===== MATERIAL SUPPLIED

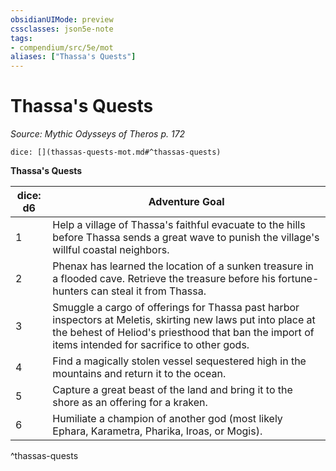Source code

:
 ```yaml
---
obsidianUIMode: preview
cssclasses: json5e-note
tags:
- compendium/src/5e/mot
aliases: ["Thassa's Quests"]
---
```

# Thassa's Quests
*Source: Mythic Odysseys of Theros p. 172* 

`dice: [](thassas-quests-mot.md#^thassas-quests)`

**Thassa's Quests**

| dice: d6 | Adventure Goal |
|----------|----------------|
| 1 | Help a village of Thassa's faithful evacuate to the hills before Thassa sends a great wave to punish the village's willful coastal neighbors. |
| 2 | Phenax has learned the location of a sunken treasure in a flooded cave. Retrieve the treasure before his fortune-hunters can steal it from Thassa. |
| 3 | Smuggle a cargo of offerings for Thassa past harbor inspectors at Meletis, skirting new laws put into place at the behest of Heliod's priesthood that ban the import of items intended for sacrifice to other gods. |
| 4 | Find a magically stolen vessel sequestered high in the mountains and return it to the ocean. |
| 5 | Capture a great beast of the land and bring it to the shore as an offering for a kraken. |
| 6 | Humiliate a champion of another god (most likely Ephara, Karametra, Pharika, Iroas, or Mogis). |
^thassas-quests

==========

### ASSIGNED TASK
The answer must consist only of the lines from the beginning of the entries above through the line that holds "coastal neighbors. |", reproduced exactly and without pictures.

### ANSWER BELOW
Source code

:
 ```yaml
---
obsidianUIMode: preview
cssclasses: json5e-note
tags:
- compendium/src/5e/mot
aliases: ["Thassa's Quests"]
---
```

# Thassa's Quests
*Source: Mythic Odysseys of Theros p. 172* 

`dice: [](thassas-quests-mot.md#^thassas-quests)`

**Thassa's Quests**

| dice: d6 | Adventure Goal |
|----------|----------------|
| 1 | Help a village of Thassa's faithful evacuate to the hills before Thassa sends a great wave to punish the village's willful coastal neighbors. |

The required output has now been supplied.